Over the last week we've seen a large increase in buildsystem outages.
Some for only a few minutes, some for a couple of hours.  Most of the
longer outages were due to us probing and testing new things.

There are a number of issues we're working on right now and while its not
totally clear if last weeks mass rebuild caused some of these issues to
come out of the woodwork, it did cause more load on the boxes in question.

We've been able to mitigate some of these issues to cause as little impact
on the environment as possible but without more hardware (which is on the
way) its likely we'll continue to have outages from time to time.

At its core we have 3 main issues that, at this time, seem unrelated but
all of which caused at least 1 outage last week.

1) load on the db and connections to the db cause other applications to
not work.  We've disabled search engines (robots.txt) and a few db heavy
selects to help mitigate this issue for now.

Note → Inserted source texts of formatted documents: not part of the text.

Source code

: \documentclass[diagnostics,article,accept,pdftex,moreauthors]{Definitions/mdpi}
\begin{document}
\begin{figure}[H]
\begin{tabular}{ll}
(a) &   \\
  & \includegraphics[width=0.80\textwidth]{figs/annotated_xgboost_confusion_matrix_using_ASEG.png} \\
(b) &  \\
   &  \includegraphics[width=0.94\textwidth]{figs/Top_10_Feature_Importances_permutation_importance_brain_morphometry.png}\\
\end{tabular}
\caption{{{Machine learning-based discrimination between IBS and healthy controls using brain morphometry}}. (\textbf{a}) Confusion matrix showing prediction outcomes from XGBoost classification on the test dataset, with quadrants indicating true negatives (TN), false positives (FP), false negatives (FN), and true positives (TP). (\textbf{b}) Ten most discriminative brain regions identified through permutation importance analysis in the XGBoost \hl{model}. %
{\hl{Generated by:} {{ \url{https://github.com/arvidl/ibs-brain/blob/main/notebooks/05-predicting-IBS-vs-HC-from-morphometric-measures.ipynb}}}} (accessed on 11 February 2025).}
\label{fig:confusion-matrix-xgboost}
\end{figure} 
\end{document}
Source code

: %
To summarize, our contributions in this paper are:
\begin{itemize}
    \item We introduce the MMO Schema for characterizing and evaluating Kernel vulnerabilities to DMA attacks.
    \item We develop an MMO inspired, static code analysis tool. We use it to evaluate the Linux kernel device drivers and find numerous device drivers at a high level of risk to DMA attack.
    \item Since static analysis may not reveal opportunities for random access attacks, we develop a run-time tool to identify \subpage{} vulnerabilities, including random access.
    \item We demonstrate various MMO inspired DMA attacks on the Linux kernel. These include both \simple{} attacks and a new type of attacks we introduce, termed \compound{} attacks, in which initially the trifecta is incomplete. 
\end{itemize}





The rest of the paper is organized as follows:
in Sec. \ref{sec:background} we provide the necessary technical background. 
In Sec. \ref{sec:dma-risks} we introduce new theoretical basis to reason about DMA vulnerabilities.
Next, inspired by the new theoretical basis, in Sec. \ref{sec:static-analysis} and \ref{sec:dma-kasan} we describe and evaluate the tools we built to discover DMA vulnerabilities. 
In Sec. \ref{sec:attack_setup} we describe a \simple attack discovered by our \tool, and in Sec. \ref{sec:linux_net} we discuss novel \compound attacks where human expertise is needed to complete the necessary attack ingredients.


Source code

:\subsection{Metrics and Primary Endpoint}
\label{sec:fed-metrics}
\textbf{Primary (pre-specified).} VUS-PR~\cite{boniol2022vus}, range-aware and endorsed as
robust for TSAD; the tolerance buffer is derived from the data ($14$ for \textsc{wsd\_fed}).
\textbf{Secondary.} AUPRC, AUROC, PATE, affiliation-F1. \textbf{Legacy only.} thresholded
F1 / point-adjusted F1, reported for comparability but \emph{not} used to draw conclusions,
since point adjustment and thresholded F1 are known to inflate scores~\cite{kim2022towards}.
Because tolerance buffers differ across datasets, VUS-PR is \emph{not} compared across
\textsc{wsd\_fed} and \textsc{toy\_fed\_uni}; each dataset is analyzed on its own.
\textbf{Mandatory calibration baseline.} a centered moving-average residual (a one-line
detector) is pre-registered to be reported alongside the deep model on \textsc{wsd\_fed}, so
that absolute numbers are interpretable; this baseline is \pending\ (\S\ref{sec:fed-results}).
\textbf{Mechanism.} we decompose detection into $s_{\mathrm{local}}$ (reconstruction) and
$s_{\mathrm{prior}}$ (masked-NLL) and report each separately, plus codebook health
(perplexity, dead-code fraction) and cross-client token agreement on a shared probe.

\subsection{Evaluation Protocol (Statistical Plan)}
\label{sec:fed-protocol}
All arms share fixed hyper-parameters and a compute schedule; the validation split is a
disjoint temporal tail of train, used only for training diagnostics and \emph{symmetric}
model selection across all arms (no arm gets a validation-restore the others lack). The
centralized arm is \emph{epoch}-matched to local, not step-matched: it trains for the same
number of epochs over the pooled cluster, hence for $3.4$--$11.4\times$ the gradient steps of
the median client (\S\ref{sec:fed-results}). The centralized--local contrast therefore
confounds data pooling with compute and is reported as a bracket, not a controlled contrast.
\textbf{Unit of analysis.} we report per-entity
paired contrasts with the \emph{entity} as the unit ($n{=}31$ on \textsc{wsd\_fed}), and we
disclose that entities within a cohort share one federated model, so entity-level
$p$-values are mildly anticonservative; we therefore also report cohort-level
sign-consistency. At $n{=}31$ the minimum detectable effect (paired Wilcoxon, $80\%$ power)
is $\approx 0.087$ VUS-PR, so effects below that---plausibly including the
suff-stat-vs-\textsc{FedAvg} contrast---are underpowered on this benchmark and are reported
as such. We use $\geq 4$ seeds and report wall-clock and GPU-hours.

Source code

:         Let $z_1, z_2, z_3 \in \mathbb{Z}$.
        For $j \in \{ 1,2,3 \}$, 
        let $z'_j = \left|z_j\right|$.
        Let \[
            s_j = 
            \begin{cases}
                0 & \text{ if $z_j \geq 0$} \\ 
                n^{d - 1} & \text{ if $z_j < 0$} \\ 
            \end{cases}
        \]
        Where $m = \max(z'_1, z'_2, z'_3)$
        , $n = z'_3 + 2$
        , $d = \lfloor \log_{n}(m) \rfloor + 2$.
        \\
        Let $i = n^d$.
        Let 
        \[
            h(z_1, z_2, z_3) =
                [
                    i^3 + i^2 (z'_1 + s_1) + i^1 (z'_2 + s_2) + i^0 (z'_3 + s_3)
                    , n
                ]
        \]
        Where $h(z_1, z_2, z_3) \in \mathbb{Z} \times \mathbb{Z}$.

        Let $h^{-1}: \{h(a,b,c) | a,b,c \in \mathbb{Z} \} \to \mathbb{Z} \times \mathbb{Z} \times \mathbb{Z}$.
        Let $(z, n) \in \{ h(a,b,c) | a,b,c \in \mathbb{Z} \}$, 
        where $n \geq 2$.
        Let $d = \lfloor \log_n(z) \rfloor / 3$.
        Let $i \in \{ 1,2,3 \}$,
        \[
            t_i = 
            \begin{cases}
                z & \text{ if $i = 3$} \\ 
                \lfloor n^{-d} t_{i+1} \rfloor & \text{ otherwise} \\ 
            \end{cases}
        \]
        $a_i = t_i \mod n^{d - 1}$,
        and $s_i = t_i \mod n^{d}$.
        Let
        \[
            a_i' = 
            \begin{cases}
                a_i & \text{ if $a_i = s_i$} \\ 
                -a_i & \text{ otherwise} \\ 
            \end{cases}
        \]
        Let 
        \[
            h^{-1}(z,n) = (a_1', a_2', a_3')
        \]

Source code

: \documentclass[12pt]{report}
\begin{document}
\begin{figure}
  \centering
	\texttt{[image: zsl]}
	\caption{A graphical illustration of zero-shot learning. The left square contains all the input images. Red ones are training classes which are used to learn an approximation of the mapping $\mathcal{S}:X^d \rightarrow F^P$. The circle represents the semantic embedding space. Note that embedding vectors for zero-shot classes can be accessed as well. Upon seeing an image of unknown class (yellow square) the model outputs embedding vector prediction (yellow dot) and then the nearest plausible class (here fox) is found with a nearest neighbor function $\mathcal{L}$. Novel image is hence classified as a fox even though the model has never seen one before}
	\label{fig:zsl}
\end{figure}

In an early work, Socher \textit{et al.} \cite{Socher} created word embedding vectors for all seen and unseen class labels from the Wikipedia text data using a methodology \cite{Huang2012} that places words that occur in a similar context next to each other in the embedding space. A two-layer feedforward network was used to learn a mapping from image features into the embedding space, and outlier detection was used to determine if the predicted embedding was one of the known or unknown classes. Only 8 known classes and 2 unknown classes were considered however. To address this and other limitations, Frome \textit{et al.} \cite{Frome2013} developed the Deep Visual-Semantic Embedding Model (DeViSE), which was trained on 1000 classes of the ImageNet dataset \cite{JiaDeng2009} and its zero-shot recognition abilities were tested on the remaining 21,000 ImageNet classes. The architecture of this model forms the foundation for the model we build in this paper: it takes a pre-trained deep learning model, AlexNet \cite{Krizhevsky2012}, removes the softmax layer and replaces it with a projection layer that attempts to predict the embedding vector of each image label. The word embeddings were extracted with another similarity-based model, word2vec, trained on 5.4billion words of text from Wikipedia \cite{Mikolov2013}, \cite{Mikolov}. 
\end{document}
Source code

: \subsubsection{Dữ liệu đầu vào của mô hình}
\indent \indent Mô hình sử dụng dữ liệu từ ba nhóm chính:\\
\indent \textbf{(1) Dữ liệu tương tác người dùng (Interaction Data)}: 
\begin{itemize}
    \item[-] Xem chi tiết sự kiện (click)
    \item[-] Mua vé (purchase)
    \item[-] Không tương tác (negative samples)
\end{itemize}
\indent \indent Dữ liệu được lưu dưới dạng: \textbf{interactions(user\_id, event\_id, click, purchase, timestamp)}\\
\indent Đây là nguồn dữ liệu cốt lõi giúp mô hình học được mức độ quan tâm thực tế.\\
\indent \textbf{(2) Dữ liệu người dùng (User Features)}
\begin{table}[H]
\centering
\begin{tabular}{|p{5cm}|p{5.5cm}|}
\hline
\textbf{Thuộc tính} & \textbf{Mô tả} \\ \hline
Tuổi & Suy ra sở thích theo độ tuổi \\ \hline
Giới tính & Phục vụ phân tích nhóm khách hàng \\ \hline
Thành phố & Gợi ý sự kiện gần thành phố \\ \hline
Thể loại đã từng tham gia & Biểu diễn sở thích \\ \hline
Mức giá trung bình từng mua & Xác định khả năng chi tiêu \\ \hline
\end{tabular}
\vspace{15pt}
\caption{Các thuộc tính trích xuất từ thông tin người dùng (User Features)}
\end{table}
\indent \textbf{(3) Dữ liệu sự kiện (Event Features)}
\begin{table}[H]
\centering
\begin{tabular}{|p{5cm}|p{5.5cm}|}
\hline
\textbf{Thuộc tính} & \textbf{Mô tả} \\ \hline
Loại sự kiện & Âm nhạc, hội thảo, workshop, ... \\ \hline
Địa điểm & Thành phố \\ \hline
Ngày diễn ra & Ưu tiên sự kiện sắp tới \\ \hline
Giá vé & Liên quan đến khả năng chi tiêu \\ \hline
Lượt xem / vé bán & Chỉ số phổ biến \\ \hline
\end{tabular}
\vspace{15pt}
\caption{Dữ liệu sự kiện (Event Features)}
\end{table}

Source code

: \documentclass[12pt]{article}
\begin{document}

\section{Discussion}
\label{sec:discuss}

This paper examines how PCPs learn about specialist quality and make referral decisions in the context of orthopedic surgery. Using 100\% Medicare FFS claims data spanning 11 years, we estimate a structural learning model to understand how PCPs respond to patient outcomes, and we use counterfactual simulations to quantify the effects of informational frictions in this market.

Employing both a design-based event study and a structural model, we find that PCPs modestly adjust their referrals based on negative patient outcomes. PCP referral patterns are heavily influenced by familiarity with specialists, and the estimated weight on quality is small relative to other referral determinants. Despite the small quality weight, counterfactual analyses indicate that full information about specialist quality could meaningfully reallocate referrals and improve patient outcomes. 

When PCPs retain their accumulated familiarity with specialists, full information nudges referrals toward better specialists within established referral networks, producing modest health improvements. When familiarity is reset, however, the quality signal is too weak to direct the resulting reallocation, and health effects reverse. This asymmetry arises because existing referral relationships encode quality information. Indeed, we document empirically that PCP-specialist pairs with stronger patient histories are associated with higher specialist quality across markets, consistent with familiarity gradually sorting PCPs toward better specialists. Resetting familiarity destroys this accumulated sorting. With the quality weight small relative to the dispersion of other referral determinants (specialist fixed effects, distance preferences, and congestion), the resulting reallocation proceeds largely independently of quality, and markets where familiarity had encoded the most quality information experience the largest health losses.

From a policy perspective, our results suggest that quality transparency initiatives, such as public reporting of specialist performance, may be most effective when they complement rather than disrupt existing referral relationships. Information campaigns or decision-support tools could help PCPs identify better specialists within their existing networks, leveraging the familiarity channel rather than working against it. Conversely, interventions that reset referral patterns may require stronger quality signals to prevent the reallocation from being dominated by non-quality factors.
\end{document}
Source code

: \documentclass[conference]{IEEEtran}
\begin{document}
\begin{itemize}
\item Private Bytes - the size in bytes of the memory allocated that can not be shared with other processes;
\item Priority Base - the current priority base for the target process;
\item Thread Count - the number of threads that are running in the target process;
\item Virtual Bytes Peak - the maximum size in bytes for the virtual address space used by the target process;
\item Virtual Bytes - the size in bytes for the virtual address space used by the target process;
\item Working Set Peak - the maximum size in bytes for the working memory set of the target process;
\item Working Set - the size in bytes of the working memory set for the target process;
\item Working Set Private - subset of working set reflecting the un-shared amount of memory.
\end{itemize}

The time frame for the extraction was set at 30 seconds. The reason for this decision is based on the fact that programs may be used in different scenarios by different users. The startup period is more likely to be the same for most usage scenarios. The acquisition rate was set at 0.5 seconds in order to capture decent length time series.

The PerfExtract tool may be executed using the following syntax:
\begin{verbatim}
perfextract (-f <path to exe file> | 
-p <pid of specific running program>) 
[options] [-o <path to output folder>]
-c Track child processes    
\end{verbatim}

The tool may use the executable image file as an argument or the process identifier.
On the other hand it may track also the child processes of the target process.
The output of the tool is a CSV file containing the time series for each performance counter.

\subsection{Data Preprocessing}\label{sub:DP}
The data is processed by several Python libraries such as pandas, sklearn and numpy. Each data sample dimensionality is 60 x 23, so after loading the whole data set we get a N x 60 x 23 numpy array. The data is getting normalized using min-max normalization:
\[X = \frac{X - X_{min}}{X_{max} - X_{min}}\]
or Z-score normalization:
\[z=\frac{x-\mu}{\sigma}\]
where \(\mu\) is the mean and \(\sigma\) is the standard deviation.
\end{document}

2) Our NFS server has, on a couple of occasions, had lockd fail and leave
its port open.  This causes lockd to be unable to restart, specifying a
different port allows lockd to restart but because the kernel is unaware
of this new port, rpcinfo still reports the wrong port and clients can't
connect to it.  An update to nfs-utils was suggested and with this new
version we have yet to see this problem, its still a bit early but
hopefully this is also fixed.

3) Machine instability.  Unfortunately the physical machine running both
the nfs share and releng1 (where bodhi lies) reboots.  I've submitted a
bug with the kernel on this, unfortunately we just don't have much
information to go on:


We've got a logger on the console but have yet to capture anything.

As always we appreciate your understanding, we're working on it and hope
the instabilities will level out soon.